# Your goal
Set the entries down again exactly; none may be skipped.

"""

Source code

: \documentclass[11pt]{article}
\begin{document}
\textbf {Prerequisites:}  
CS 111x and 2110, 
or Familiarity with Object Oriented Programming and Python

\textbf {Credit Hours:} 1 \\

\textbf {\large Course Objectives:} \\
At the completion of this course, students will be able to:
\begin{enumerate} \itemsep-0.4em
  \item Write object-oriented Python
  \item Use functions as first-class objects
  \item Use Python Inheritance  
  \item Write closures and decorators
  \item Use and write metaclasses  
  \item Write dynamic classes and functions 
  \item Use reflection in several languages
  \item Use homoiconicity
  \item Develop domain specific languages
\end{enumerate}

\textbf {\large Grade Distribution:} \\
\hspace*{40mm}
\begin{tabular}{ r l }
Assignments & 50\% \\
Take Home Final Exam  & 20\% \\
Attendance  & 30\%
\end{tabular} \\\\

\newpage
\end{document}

"""

# Result for this task
Source code

: \documentclass[11pt]{article}
\begin{document}
\textbf {Prerequisites:}  
CS 111x and 2110, 
or Familiarity with Object Oriented Programming and Python

\textbf {Credit Hours:} 1 \\

\textbf {\large Course Objectives:} \\
At the completion of this course, students will be able to:
\begin{enumerate} \itemsep-0.4em
  \item Write object-oriented Python
  \item Use functions as first-class objects
  \item Use Python Inheritance  
  \item Write closures and decorators
  \item Use and write metaclasses  
  \item Write dynamic classes and functions 
  \item Use reflection in several languages
  \item Use homoiconicity
  \item Develop domain specific languages
\end{enumerate}

\textbf {\large Grade Distribution:} \\
\hspace*{40mm}
\begin{tabular}{ r l }
Assignments & 50\% \\
Take Home Final Exam  & 20\% \\
Attendance  & 30\%
\end{tabular} \\\\

\newpage
\end{document}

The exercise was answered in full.